By Andria Kades
Dental services want to work harder in targeting vulnerable groups of society, permanent secretary of the health ministry Dr Christina Yiannaki said on Tuesday.
She said the department’s budget, which reached €4.3m last year, was being successfully utilised at 99 per cent, particularly in the past five years.
“This exactly, is a result of our efforts to upgrade services, renew equipment and import new technology,” she said.
One of the programmes the Dental Service offers is free examinations for all children in their first year of primary school. Parents are then informed if there are any problems that need to be checked by a dentist.
This has reaped positive results, the service said, with more children getting checked starting from 35.5 per cent in 2012 to 38.1 per cent in 2013, reaching 39.1 per cent in 2014.

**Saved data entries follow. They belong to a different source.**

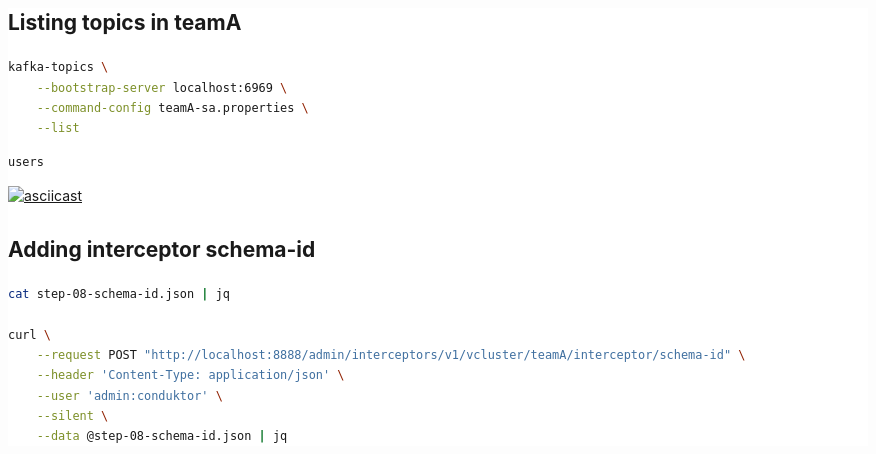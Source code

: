 </TabItem>
</Tabs>

## Listing topics in teamA



<Tabs>
<TabItem value="Command">


```sh
kafka-topics \
    --bootstrap-server localhost:6969 \
    --command-config teamA-sa.properties \
    --list
```


</TabItem>
<TabItem value="Output">

```
users

```

</TabItem>
<TabItem value="Recording">

[![asciicast](https://asciinema.org/a/mB0ESjh6VW2OtNhRwwgj6Bv3p.svg)](https://asciinema.org/a/mB0ESjh6VW2OtNhRwwgj6Bv3p)

</TabItem>
</Tabs>

## Adding interceptor schema-id



<Tabs>
<TabItem value="Command">


```sh
cat step-08-schema-id.json | jq

curl \
    --request POST "http://localhost:8888/admin/interceptors/v1/vcluster/teamA/interceptor/schema-id" \
    --header 'Content-Type: application/json' \
    --user 'admin:conduktor' \
    --silent \
    --data @step-08-schema-id.json | jq
```


</TabItem>
<TabItem value="Output">
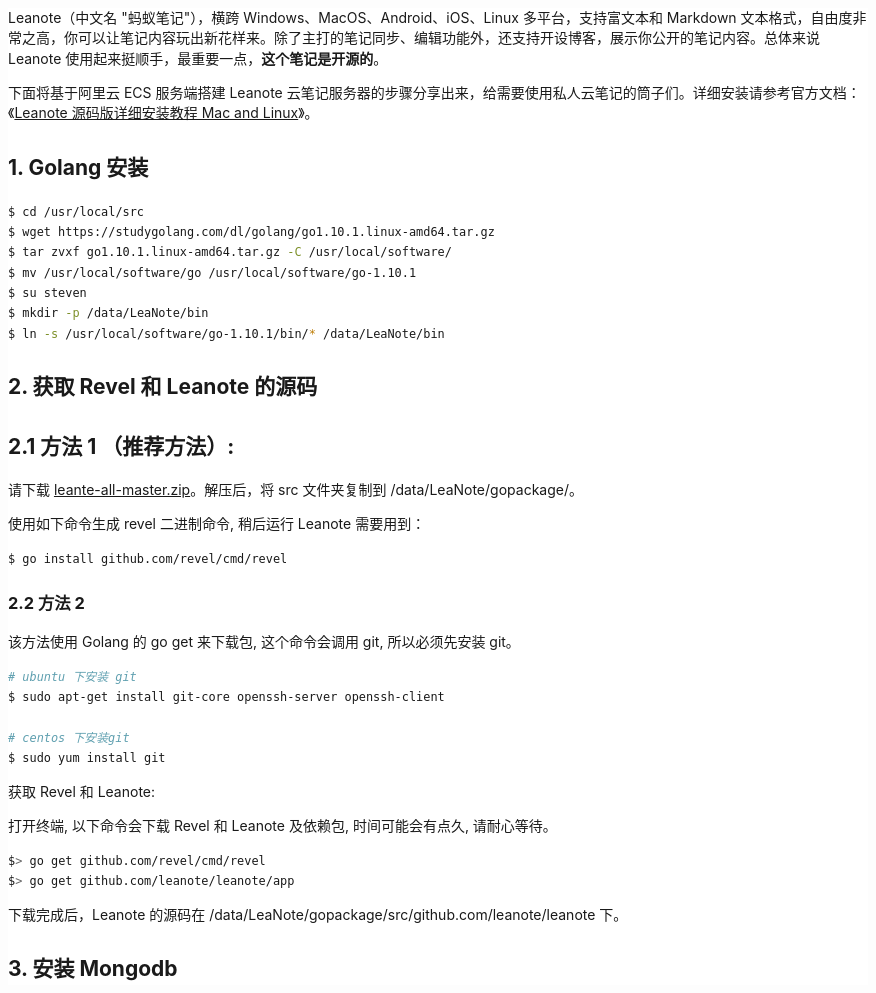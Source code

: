 Leanote（中文名 "蚂蚁笔记"），横跨 Windows、MacOS、Android、iOS、Linux 多平台，支持富文本和 Markdown 文本格式，自由度非常之高，你可以让笔记内容玩出新花样来。除了主打的笔记同步、编辑功能外，还支持开设博客，展示你公开的笔记内容。总体来说 Leanote 使用起来挺顺手，最重要一点，**这个笔记是开源的**。

下面将基于阿里云 ECS 服务端搭建 Leanote 云笔记服务器的步骤分享出来，给需要使用私人云笔记的筒子们。详细安装请参考官方文档：《[Leanote 源码版详细安装教程 Mac and Linux](https://github.com/leanote/leanote/wiki/Leanote-%E6%BA%90%E7%A0%81%E7%89%88%E8%AF%A6%E7%BB%86%E5%AE%89%E8%A3%85%E6%95%99%E7%A8%8B----Mac-and-Linux)》。

## 1. Golang 安装

```bash
$ cd /usr/local/src
$ wget https://studygolang.com/dl/golang/go1.10.1.linux-amd64.tar.gz
$ tar zvxf go1.10.1.linux-amd64.tar.gz -C /usr/local/software/
$ mv /usr/local/software/go /usr/local/software/go-1.10.1
$ su steven
$ mkdir -p /data/LeaNote/bin
$ ln -s /usr/local/software/go-1.10.1/bin/* /data/LeaNote/bin
```

## 2. 获取 Revel 和 Leanote 的源码

## 2.1 方法 1 （推荐方法）:

请下载 [leante-all-master.zip](https://github.com/leanote/leanote-all/archive/master.zip)。解压后，将 src 文件夹复制到 /data/LeaNote/gopackage/。

使用如下命令生成 revel 二进制命令, 稍后运行 Leanote 需要用到：

```bash
$ go install github.com/revel/cmd/revel
```

### 2.2 方法 2

该方法使用 Golang 的 go get 来下载包, 这个命令会调用 git, 所以必须先安装 git。

```bash
# ubuntu 下安装 git
$ sudo apt-get install git-core openssh-server openssh-client

# centos 下安装git
$ sudo yum install git
```

获取 Revel 和 Leanote:

打开终端, 以下命令会下载 Revel 和 Leanote 及依赖包, 时间可能会有点久, 请耐心等待。

```bash
$> go get github.com/revel/cmd/revel
$> go get github.com/leanote/leanote/app
```

下载完成后，Leanote 的源码在 /data/LeaNote/gopackage/src/github.com/leanote/leanote 下。

## 3. 安装 Mongodb
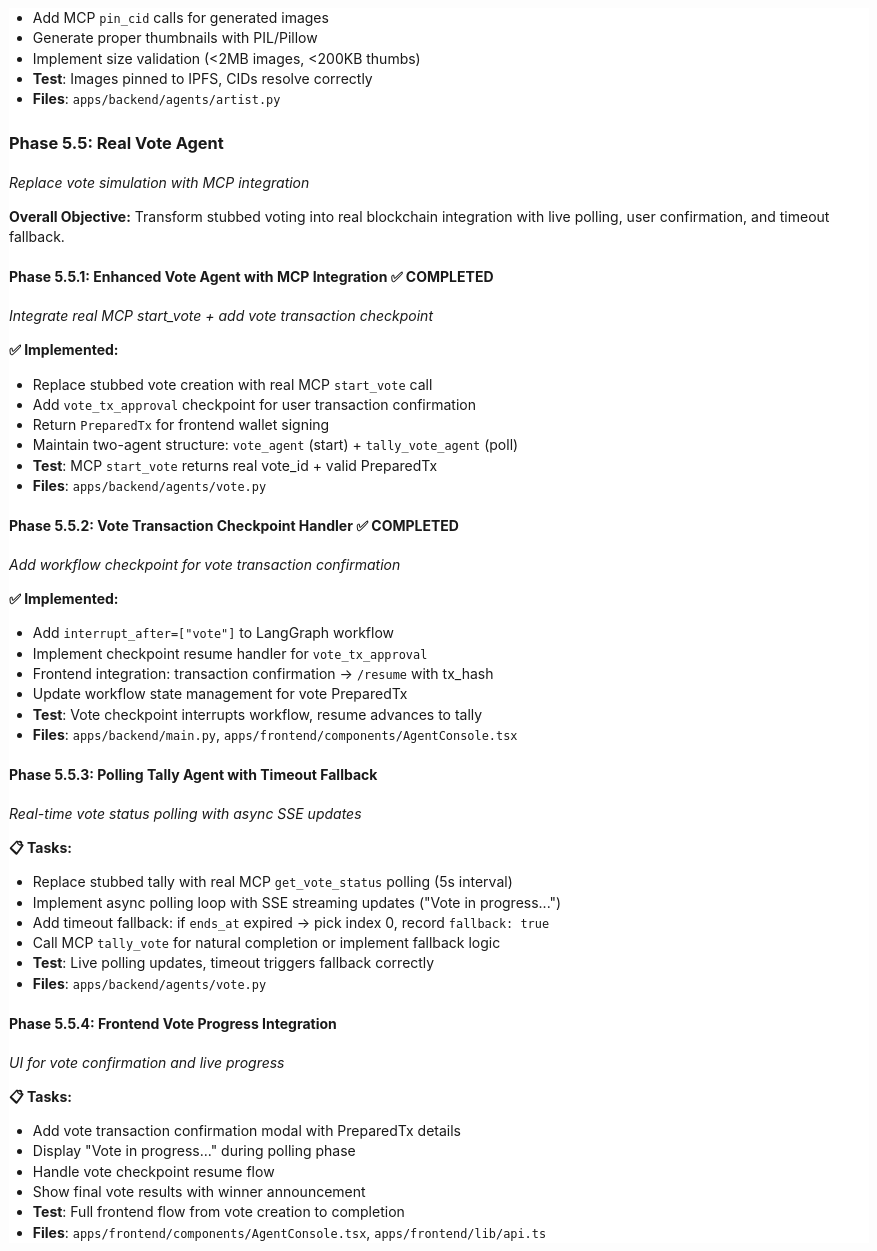 - Add MCP `pin_cid` calls for generated images
- Generate proper thumbnails with PIL/Pillow
- Implement size validation (<2MB images, <200KB thumbs)
- **Test**: Images pinned to IPFS, CIDs resolve correctly
- **Files**: `apps/backend/agents/artist.py`

### Phase 5.5: Real Vote Agent

_Replace vote simulation with MCP integration_

**Overall Objective:** Transform stubbed voting into real blockchain integration with live polling, user confirmation, and timeout fallback.

#### Phase 5.5.1: Enhanced Vote Agent with MCP Integration ✅ **COMPLETED**

_Integrate real MCP start_vote + add vote transaction checkpoint_

**✅ Implemented:**
- Replace stubbed vote creation with real MCP `start_vote` call
- Add `vote_tx_approval` checkpoint for user transaction confirmation  
- Return `PreparedTx` for frontend wallet signing
- Maintain two-agent structure: `vote_agent` (start) + `tally_vote_agent` (poll)
- **Test**: MCP `start_vote` returns real vote_id + valid PreparedTx
- **Files**: `apps/backend/agents/vote.py`

#### Phase 5.5.2: Vote Transaction Checkpoint Handler ✅ **COMPLETED**

_Add workflow checkpoint for vote transaction confirmation_

**✅ Implemented:**
- Add `interrupt_after=["vote"]` to LangGraph workflow
- Implement checkpoint resume handler for `vote_tx_approval`
- Frontend integration: transaction confirmation → `/resume` with tx_hash
- Update workflow state management for vote PreparedTx
- **Test**: Vote checkpoint interrupts workflow, resume advances to tally
- **Files**: `apps/backend/main.py`, `apps/frontend/components/AgentConsole.tsx`

#### Phase 5.5.3: Polling Tally Agent with Timeout Fallback

_Real-time vote status polling with async SSE updates_

**📋 Tasks:**
- Replace stubbed tally with real MCP `get_vote_status` polling (5s interval)
- Implement async polling loop with SSE streaming updates ("Vote in progress...")
- Add timeout fallback: if `ends_at` expired → pick index 0, record `fallback: true`  
- Call MCP `tally_vote` for natural completion or implement fallback logic
- **Test**: Live polling updates, timeout triggers fallback correctly
- **Files**: `apps/backend/agents/vote.py`

#### Phase 5.5.4: Frontend Vote Progress Integration

_UI for vote confirmation and live progress_

**📋 Tasks:**
- Add vote transaction confirmation modal with PreparedTx details
- Display "Vote in progress..." during polling phase
- Handle vote checkpoint resume flow
- Show final vote results with winner announcement
- **Test**: Full frontend flow from vote creation to completion
- **Files**: `apps/frontend/components/AgentConsole.tsx`, `apps/frontend/lib/api.ts`
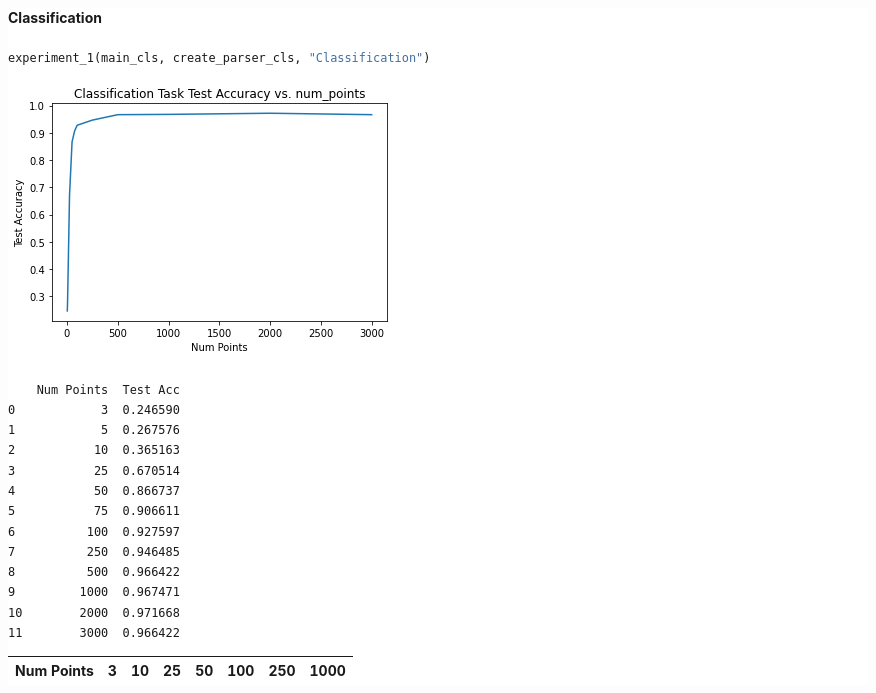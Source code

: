 

#### Classification


```python
experiment_1(main_cls, create_parser_cls, "Classification")
```


    
![png](websiteoutput/output_27_0.png)
    


        Num Points  Test Acc
    0            3  0.246590
    1            5  0.267576
    2           10  0.365163
    3           25  0.670514
    4           50  0.866737
    5           75  0.906611
    6          100  0.927597
    7          250  0.946485
    8          500  0.966422
    9         1000  0.967471
    10        2000  0.971668
    11        3000  0.966422


 Num Points | 3 | 10 | 25 | 50 | 100 | 250 | 1000  
---|---|---|---|---|---|---|---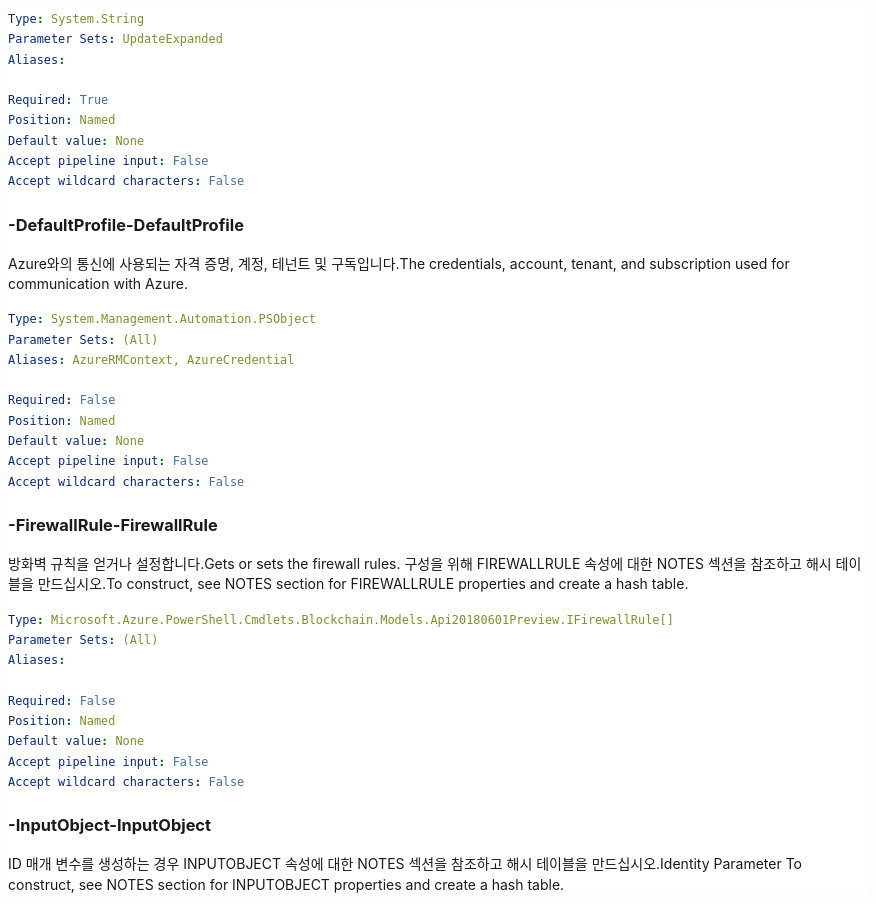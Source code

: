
 ```yaml
Type: System.String
Parameter Sets: UpdateExpanded
Aliases:

Required: True
Position: Named
Default value: None
Accept pipeline input: False
Accept wildcard characters: False
```

### <span data-ttu-id="f6263-117">-DefaultProfile</span><span class="sxs-lookup"><span data-stu-id="f6263-117">-DefaultProfile</span></span>
<span data-ttu-id="f6263-118">Azure와의 통신에 사용되는 자격 증명, 계정, 테넌트 및 구독입니다.</span><span class="sxs-lookup"><span data-stu-id="f6263-118">The credentials, account, tenant, and subscription used for communication with Azure.</span></span>

```yaml
Type: System.Management.Automation.PSObject
Parameter Sets: (All)
Aliases: AzureRMContext, AzureCredential

Required: False
Position: Named
Default value: None
Accept pipeline input: False
Accept wildcard characters: False
```

### <span data-ttu-id="f6263-119">-FirewallRule</span><span class="sxs-lookup"><span data-stu-id="f6263-119">-FirewallRule</span></span>
<span data-ttu-id="f6263-120">방화벽 규칙을 얻거나 설정합니다.</span><span class="sxs-lookup"><span data-stu-id="f6263-120">Gets or sets the firewall rules.</span></span>
<span data-ttu-id="f6263-121">구성을 위해 FIREWALLRULE 속성에 대한 NOTES 섹션을 참조하고 해시 테이블을 만드십시오.</span><span class="sxs-lookup"><span data-stu-id="f6263-121">To construct, see NOTES section for FIREWALLRULE properties and create a hash table.</span></span>

```yaml
Type: Microsoft.Azure.PowerShell.Cmdlets.Blockchain.Models.Api20180601Preview.IFirewallRule[]
Parameter Sets: (All)
Aliases:

Required: False
Position: Named
Default value: None
Accept pipeline input: False
Accept wildcard characters: False
```

### <span data-ttu-id="f6263-122">-InputObject</span><span class="sxs-lookup"><span data-stu-id="f6263-122">-InputObject</span></span>
<span data-ttu-id="f6263-123">ID 매개 변수를 생성하는 경우 INPUTOBJECT 속성에 대한 NOTES 섹션을 참조하고 해시 테이블을 만드십시오.</span><span class="sxs-lookup"><span data-stu-id="f6263-123">Identity Parameter To construct, see NOTES section for INPUTOBJECT properties and create a hash table.</span></span>
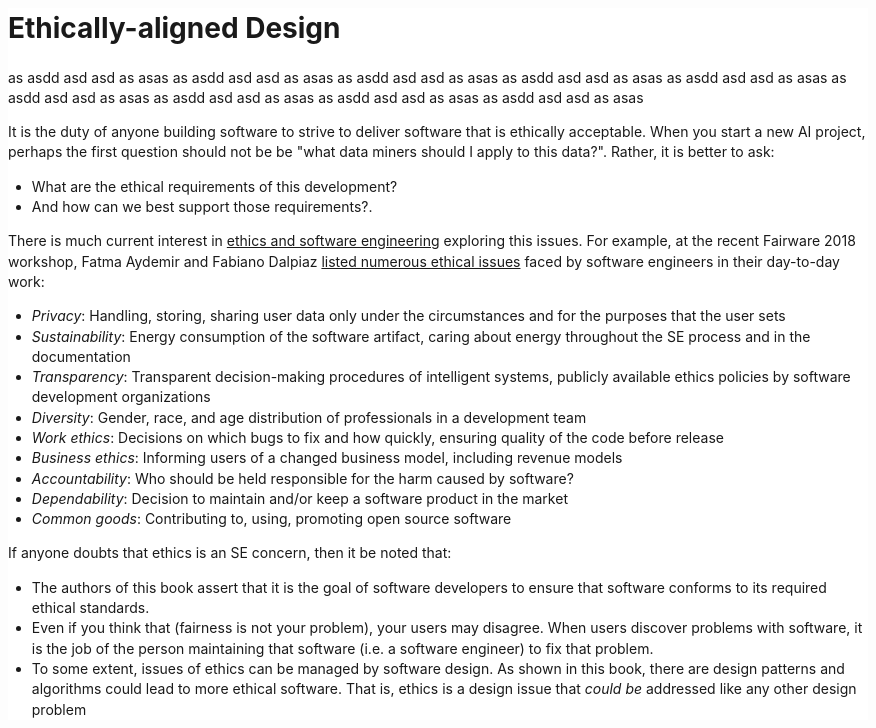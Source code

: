 # Ethically-aligned Design

as asdd asd asd as asas
as asdd asd asd as asas
as asdd asd asd as asas
as asdd asd asd as asas
as asdd asd asd as asas
as asdd asd asd as asas
as asdd asd asd as asas
as asdd asd asd as asas
as asdd asd asd as asas


It is the duty of anyone building software
to strive to deliver software that is ethically acceptable. 
When you start a new AI project, perhaps the 
first question should not be be "what data miners should I apply to this data?". Rather, it is better to ask:

- What are the ethical requirements of this development?
- And how can we best support those requirements?.

There is much current interest in 
[ethics and software engineering](/REFS.md#brun-2018)  exploring this issues. For example,
at the recent
Fairware 2018 workshop, Fatma Aydemir and Fabiano Dalpiaz
[listed numerous ethical issues](/REFS.md#aydemir-2018) faced by
software engineers in their day-to-day work:

- _Privacy_: Handling, storing, sharing user data only under the circumstances and for the purposes that the user sets
- _Sustainability_: Energy consumption of the software artifact, caring about energy throughout the SE process and in the documentation
- _Transparency_: Transparent decision-making procedures of intelligent systems, publicly available ethics policies by software development organizations
- _Diversity_: Gender, race, and age distribution of professionals in a development team
- _Work ethics_: Decisions on which bugs to fix and how quickly, ensuring quality of the code before release
- _Business ethics_: Informing users of a changed business model, including revenue models
- _Accountability_: Who should be held responsible for the harm caused by software?
- _Dependability_: Decision to maintain and/or keep a software product in the market
- _Common goods_: Contributing to, using, promoting open source software

If anyone doubts that ethics is an SE concern, then it be noted that:

- The authors of this book assert that it is the goal of software
  developers to ensure that software conforms to its required ethical
  standards.
- Even if you  think that (fairness is not your problem), your users
  may disagree. When users discover problems with software, it is the
  job of the person maintaining that software (i.e. a software engineer)
  to fix that problem.
- To some extent, issues of ethics can be managed by software design.
  As shown in this book, there are design patterns and algorithms
  could lead to more ethical software. That is, ethics is a design
  issue that _could be_ addressed like any other design problem
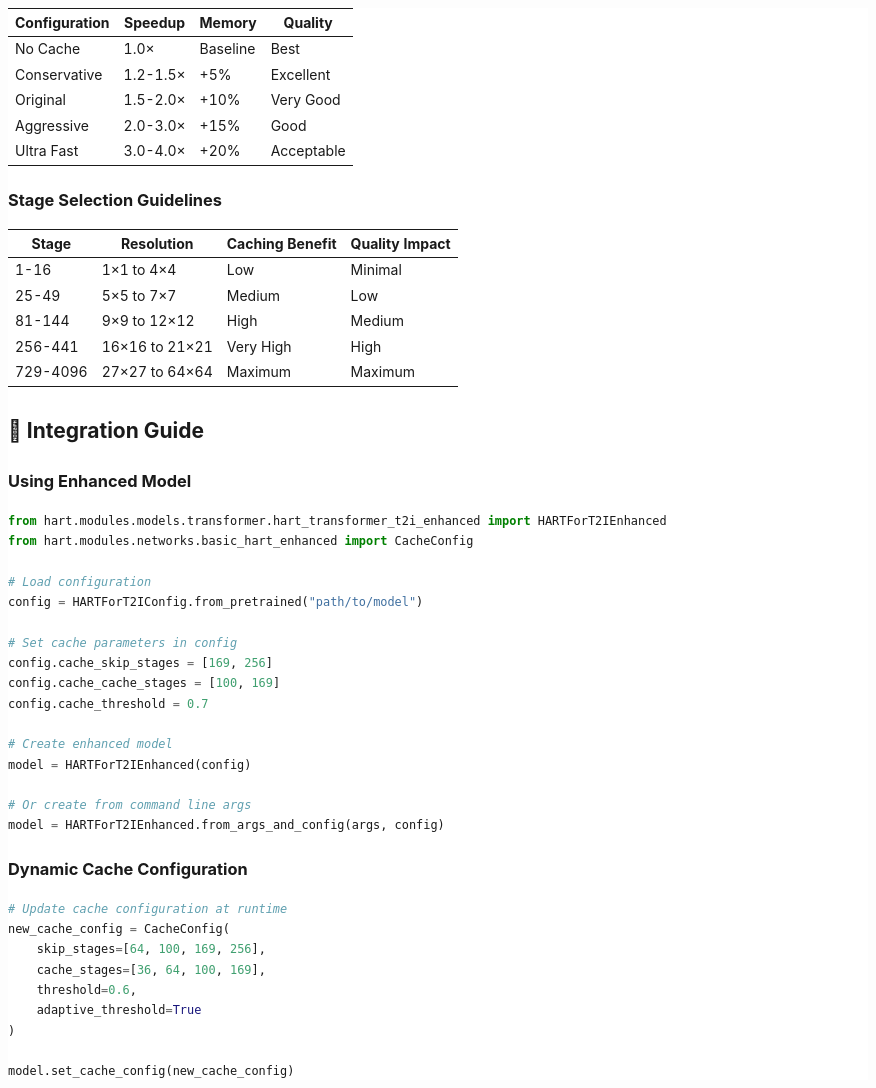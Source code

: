 | Configuration | Speedup | Memory | Quality |
|---------------|---------|---------|---------|
| No Cache | 1.0× | Baseline | Best |
| Conservative | 1.2-1.5× | +5% | Excellent |
| Original | 1.5-2.0× | +10% | Very Good |
| Aggressive | 2.0-3.0× | +15% | Good |
| Ultra Fast | 3.0-4.0× | +20% | Acceptable |

### Stage Selection Guidelines

| Stage | Resolution | Caching Benefit | Quality Impact |
|-------|------------|-----------------|----------------|
| 1-16 | 1×1 to 4×4 | Low | Minimal |
| 25-49 | 5×5 to 7×7 | Medium | Low |
| 81-144 | 9×9 to 12×12 | High | Medium |
| 256-441 | 16×16 to 21×21 | Very High | High |
| 729-4096 | 27×27 to 64×64 | Maximum | Maximum |

## 🔧 Integration Guide

### Using Enhanced Model

```python
from hart.modules.models.transformer.hart_transformer_t2i_enhanced import HARTForT2IEnhanced
from hart.modules.networks.basic_hart_enhanced import CacheConfig

# Load configuration
config = HARTForT2IConfig.from_pretrained("path/to/model")

# Set cache parameters in config
config.cache_skip_stages = [169, 256]
config.cache_cache_stages = [100, 169]
config.cache_threshold = 0.7

# Create enhanced model
model = HARTForT2IEnhanced(config)

# Or create from command line args
model = HARTForT2IEnhanced.from_args_and_config(args, config)
```

### Dynamic Cache Configuration

```python
# Update cache configuration at runtime
new_cache_config = CacheConfig(
    skip_stages=[64, 100, 169, 256],
    cache_stages=[36, 64, 100, 169],
    threshold=0.6,
    adaptive_threshold=True
)

model.set_cache_config(new_cache_config)
```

“The first dental check-up should be done no later than three-years-old,” and therefore the pilot programme for free check-ups in 15 pre-schools that started in 2012 – 2013 was expanded to 24 schools.
The plan is that gradually, all five-year-olds will be included in the programme.
In terms of collaborating with the private sector, students in the 6th grade of state primary schools– which as of the next academic year will include private schools too – get a check-up after parental consent by a government dentist and then receive a referral note to visit a dentist.
Oral health in all age groups of Cyprus is on a satisfactory level however there are differences between different social and economic groups as well as between locals and foreigners. “This demands that we take targeted measures to eliminate inequality,” Yiannaki said.
Dental Services have also began to cooperate with the Asylum Services since 2014, and through European subsidies started training staff to verify applicants’ age through the use of panoramic radiography.